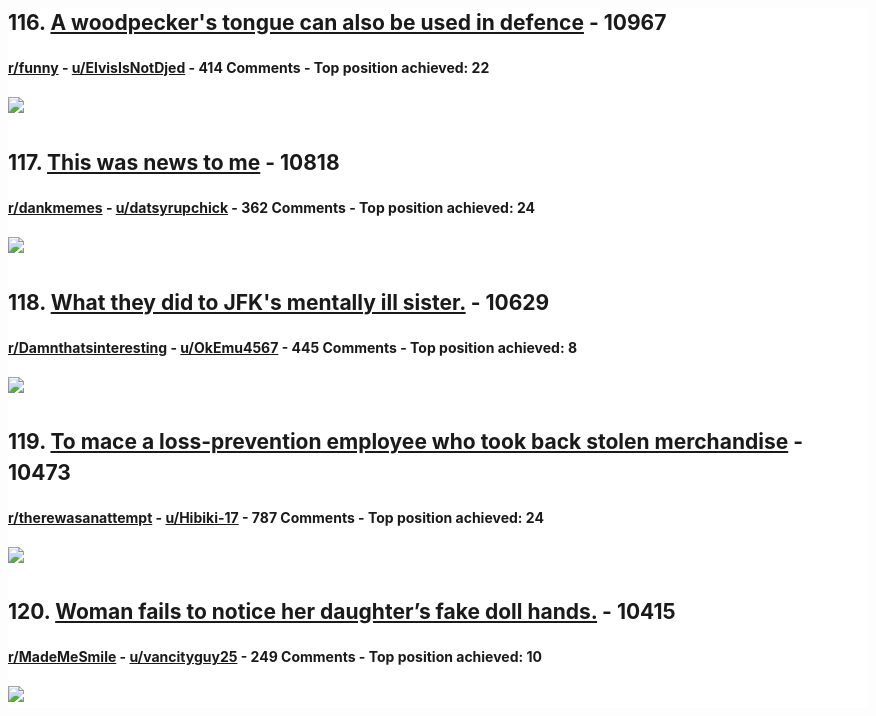 ## 116. [A woodpecker's tongue can also be used in defence](http://reddit.com/r/funny/comments/13ur7ho/a_woodpeckers_tongue_can_also_be_used_in_defence/) - 10967
#### [r/funny](http://reddit.com/r/funny) - [u/ElvisIsNotDjed](http://reddit.com/u/ElvisIsNotDjed) - 414 Comments - Top position achieved: 22

<a href="https://v.redd.it/f6h5o6791r2b1"><img src="https://b.thumbs.redditmedia.com/62Xt3bKikBS3TzhxqA0X0jU-yT1_g4hiGY5hz6zczPc.jpg"></img></a>

## 117. [This was news to me](http://reddit.com/r/dankmemes/comments/13v4l5i/this_was_news_to_me/) - 10818
#### [r/dankmemes](http://reddit.com/r/dankmemes) - [u/datsyrupchick](http://reddit.com/u/datsyrupchick) - 362 Comments - Top position achieved: 24

<a href="https://i.redd.it/dula1tgy8v2b1.gif"><img src="https://b.thumbs.redditmedia.com/S5l1sylA3k9o5qp2BdsxMwnOVNfidth-_ki2RJQWXkY.jpg"></img></a>

## 118. [What they did to JFK's mentally ill sister.](http://reddit.com/r/Damnthatsinteresting/comments/13v14sn/what_they_did_to_jfks_mentally_ill_sister/) - 10629
#### [r/Damnthatsinteresting](http://reddit.com/r/Damnthatsinteresting) - [u/OkEmu4567](http://reddit.com/u/OkEmu4567) - 445 Comments - Top position achieved: 8

<a href="https://i.redd.it/fr08yd6s2t2b1.jpg"><img src="https://b.thumbs.redditmedia.com/Vi-4Ek09cLwGmKkgREHrpXni0EKWlKp05QFCh7vUFZs.jpg"></img></a>

## 119. [To mace a loss-prevention employee who took back stolen merchandise](http://reddit.com/r/therewasanattempt/comments/13uxtu7/to_mace_a_lossprevention_employee_who_took_back/) - 10473
#### [r/therewasanattempt](http://reddit.com/r/therewasanattempt) - [u/Hibiki-17](http://reddit.com/u/Hibiki-17) - 787 Comments - Top position achieved: 24

<a href="https://v.redd.it/qif6l1tofs2b1"><img src="https://b.thumbs.redditmedia.com/03Vdb18MPGLd2daLXpDWpB7d0wa4bBhxZedTNQPllaw.jpg"></img></a>

## 120. [Woman fails to notice her daughter’s fake doll hands.](http://reddit.com/r/MadeMeSmile/comments/13v9577/woman_fails_to_notice_her_daughters_fake_doll/) - 10415
#### [r/MadeMeSmile](http://reddit.com/r/MadeMeSmile) - [u/vancityguy25](http://reddit.com/u/vancityguy25) - 249 Comments - Top position achieved: 10

<a href="https://v.redd.it/8zmv8hok5w2b1"><img src="https://external-preview.redd.it/bmo3ZGJ4a2s1dzJiMe4xV6KYlS1AK_Hk_wEkVJH4MSwhNkyc91lJHrAEAAAl.png?width=140&amp;height=140&amp;crop=140:140,smart&amp;format=jpg&amp;v=enabled&amp;lthumb=true&amp;s=af55ad4374ded4a59dc8b27b9ce4273c899ca974"></img></a>
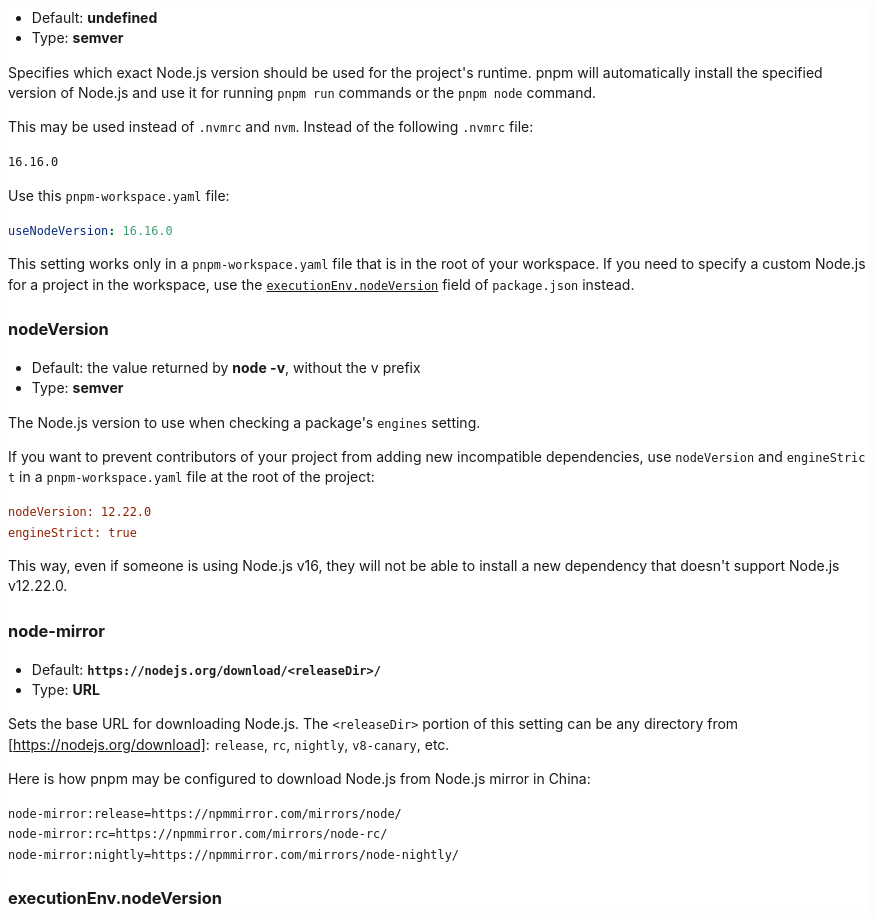 * Default: **undefined**
* Type: **semver**

Specifies which exact Node.js version should be used for the project's runtime.
pnpm will automatically install the specified version of Node.js and use it for
running `pnpm run` commands or the `pnpm node` command.

This may be used instead of `.nvmrc` and `nvm`. Instead of the following `.nvmrc` file:

```
16.16.0
```

Use this `pnpm-workspace.yaml` file:

```yaml
useNodeVersion: 16.16.0
```

This setting works only in a `pnpm-workspace.yaml` file that is in the root of your workspace. If you need to specify a custom Node.js for a project in the workspace, use the [`executionEnv.nodeVersion`] field of `package.json` instead.

[`executionEnv.nodeVersion`]: ./settings.md.md#pnpmexecutionenvnodeversion

### nodeVersion

* Default: the value returned by **node -v**, without the v prefix
* Type: **semver**

The Node.js version to use when checking a package's `engines` setting.

If you want to prevent contributors of your project from adding new incompatible dependencies, use `nodeVersion` and `engineStrict` in a `pnpm-workspace.yaml` file at the root of the project:

```ini
nodeVersion: 12.22.0
engineStrict: true
```

This way, even if someone is using Node.js v16, they will not be able to install a new dependency that doesn't support Node.js v12.22.0.

### node-mirror

* Default: **`https://nodejs.org/download/<releaseDir>/`**
* Type: **URL**

Sets the base URL for downloading Node.js. The `<releaseDir>` portion of this setting can be any directory from [https://nodejs.org/download]: `release`, `rc`, `nightly`, `v8-canary`, etc.

Here is how pnpm may be configured to download Node.js from Node.js mirror in China:

```
node-mirror:release=https://npmmirror.com/mirrors/node/
node-mirror:rc=https://npmmirror.com/mirrors/node-rc/
node-mirror:nightly=https://npmmirror.com/mirrors/node-nightly/
```

[https://nodejs.org/download]: https://nodejs.org/download

### executionEnv.nodeVersion


[INI-formatted]: https://en.wikipedia.org/wiki/INI_file
[`@yarnpkg/extensions`]: https://github.com/yarnpkg/berry/blob/master/packages/yarnpkg-extensions/sources/index.ts
[pnp]: https://yarnpkg.com/features/pnp
[--preserve-symlinks]: https://nodejs.org/api/cli.html#cli_preserve_symlinks
[`"bundledDependencies"`]: https://docs.npmjs.com/cli/v8/configuring-npm/package-json#bundleddependencies
[@pnpm/mount-modules]: https://www.npmjs.com/package/@pnpm/mount-modules
[nodeLinker]: #nodeLinker
[NixOS manages packages]: https://nixos.org/guides/how-nix-works/
[`onlyBuiltDependencies`]: settings.md#onlybuiltdependencies
[pnpm patch-commit]: ./cli/patch-commit.md
[`pnpm audit`]: ./cli/audit.md
[`pnpm audit`]: ./cli/audit.md
[`@yarnpkg/extensions`]: https://github.com/yarnpkg/berry/blob/master/packages/yarnpkg-extensions/sources/index.ts
[full metadata]: https://github.com/npm/registry/blob/master/docs/responses/package-metadata.md#full-metadata-format
[Verdaccio]: https://verdaccio.org/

::::::::::

Work instructions: Nothing but the pictures is to be left out; repeat the data exactly.

Answer space:
 ## 116. [A woodpecker's tongue can also be used in defence](http://reddit.com/r/funny/comments/13ur7ho/a_woodpeckers_tongue_can_also_be_used_in_defence/) - 10967
#### [r/funny](http://reddit.com/r/funny) - [u/ElvisIsNotDjed](http://reddit.com/u/ElvisIsNotDjed) - 414 Comments - Top position achieved: 22

<a href="https://v.redd.it/f6h5o6791r2b1"><img src="https://b.thumbs.redditmedia.com/62Xt3bKikBS3TzhxqA0X0jU-yT1_g4hiGY5hz6zczPc.jpg"></img></a>

## 117. [This was news to me](http://reddit.com/r/dankmemes/comments/13v4l5i/this_was_news_to_me/) - 10818
#### [r/dankmemes](http://reddit.com/r/dankmemes) - [u/datsyrupchick](http://reddit.com/u/datsyrupchick) - 362 Comments - Top position achieved: 24

<a href="https://i.redd.it/dula1tgy8v2b1.gif"><img src="https://b.thumbs.redditmedia.com/S5l1sylA3k9o5qp2BdsxMwnOVNfidth-_ki2RJQWXkY.jpg"></img></a>

## 118. [What they did to JFK's mentally ill sister.](http://reddit.com/r/Damnthatsinteresting/comments/13v14sn/what_they_did_to_jfks_mentally_ill_sister/) - 10629
#### [r/Damnthatsinteresting](http://reddit.com/r/Damnthatsinteresting) - [u/OkEmu4567](http://reddit.com/u/OkEmu4567) - 445 Comments - Top position achieved: 8

<a href="https://i.redd.it/fr08yd6s2t2b1.jpg"><img src="https://b.thumbs.redditmedia.com/Vi-4Ek09cLwGmKkgREHrpXni0EKWlKp05QFCh7vUFZs.jpg"></img></a>

## 119. [To mace a loss-prevention employee who took back stolen merchandise](http://reddit.com/r/therewasanattempt/comments/13uxtu7/to_mace_a_lossprevention_employee_who_took_back/) - 10473
#### [r/therewasanattempt](http://reddit.com/r/therewasanattempt) - [u/Hibiki-17](http://reddit.com/u/Hibiki-17) - 787 Comments - Top position achieved: 24

<a href="https://v.redd.it/qif6l1tofs2b1"><img src="https://b.thumbs.redditmedia.com/03Vdb18MPGLd2daLXpDWpB7d0wa4bBhxZedTNQPllaw.jpg"></img></a>

## 120. [Woman fails to notice her daughter’s fake doll hands.](http://reddit.com/r/MadeMeSmile/comments/13v9577/woman_fails_to_notice_her_daughters_fake_doll/) - 10415
#### [r/MadeMeSmile](http://reddit.com/r/MadeMeSmile) - [u/vancityguy25](http://reddit.com/u/vancityguy25) - 249 Comments - Top position achieved: 10

<a href="https://v.redd.it/8zmv8hok5w2b1"><img src="https://external-preview.redd.it/bmo3ZGJ4a2s1dzJiMe4xV6KYlS1AK_Hk_wEkVJH4MSwhNkyc91lJHrAEAAAl.png?width=140&amp;height=140&amp;crop=140:140,smart&amp;format=jpg&amp;v=enabled&amp;lthumb=true&amp;s=af55ad4374ded4a59dc8b27b9ce4273c899ca974"></img></a>
 * Default: **undefined**
* Type: **semver**

Specifies which exact Node.js version should be used for the project's runtime.
pnpm will automatically install the specified version of Node.js and use it for
running `pnpm run` commands or the `pnpm node` command.

This may be used instead of `.nvmrc` and `nvm`. Instead of the following `.nvmrc` file:

```
16.16.0
```

Use this `pnpm-workspace.yaml` file:

```yaml
useNodeVersion: 16.16.0
```

This setting works only in a `pnpm-workspace.yaml` file that is in the root of your workspace. If you need to specify a custom Node.js for a project in the workspace, use the [`executionEnv.nodeVersion`] field of `package.json` instead.

[`executionEnv.nodeVersion`]: ./settings.md.md#pnpmexecutionenvnodeversion

### nodeVersion

* Default: the value returned by **node -v**, without the v prefix
* Type: **semver**

The Node.js version to use when checking a package's `engines` setting.

If you want to prevent contributors of your project from adding new incompatible dependencies, use `nodeVersion` and `engineStrict` in a `pnpm-workspace.yaml` file at the root of the project:

```ini
nodeVersion: 12.22.0
engineStrict: true
```

This way, even if someone is using Node.js v16, they will not be able to install a new dependency that doesn't support Node.js v12.22.0.

### node-mirror

* Default: **`https://nodejs.org/download/<releaseDir>/`**
* Type: **URL**

Sets the base URL for downloading Node.js. The `<releaseDir>` portion of this setting can be any directory from [https://nodejs.org/download]: `release`, `rc`, `nightly`, `v8-canary`, etc.

Here is how pnpm may be configured to download Node.js from Node.js mirror in China:

```
node-mirror:release=https://npmmirror.com/mirrors/node/
node-mirror:rc=https://npmmirror.com/mirrors/node-rc/
node-mirror:nightly=https://npmmirror.com/mirrors/node-nightly/
```

[https://nodejs.org/download]: https://nodejs.org/download

### executionEnv.nodeVersion


[INI-formatted]: https://en.wikipedia.org/wiki/INI_file
[`@yarnpkg/extensions`]: https://github.com/yarnpkg/berry/blob/master/packages/yarnpkg-extensions/sources/index.ts
[pnp]: https://yarnpkg.com/features/pnp
[--preserve-symlinks]: https://nodejs.org/api/cli.html#cli_preserve_symlinks
[`"bundledDependencies"`]: https://docs.npmjs.com/cli/v8/configuring-npm/package-json#bundleddependencies
[@pnpm/mount-modules]: https://www.npmjs.com/package/@pnpm/mount-modules
[nodeLinker]: #nodeLinker
[NixOS manages packages]: https://nixos.org/guides/how-nix-works/
[`onlyBuiltDependencies`]: settings.md#onlybuiltdependencies
[pnpm patch-commit]: ./cli/patch-commit.md
[`pnpm audit`]: ./cli/audit.md
[`pnpm audit`]: ./cli/audit.md
[`@yarnpkg/extensions`]: https://github.com/yarnpkg/berry/blob/master/packages/yarnpkg-extensions/sources/index.ts
[full metadata]: https://github.com/npm/registry/blob/master/docs/responses/package-metadata.md#full-metadata-format
[Verdaccio]: https://verdaccio.org/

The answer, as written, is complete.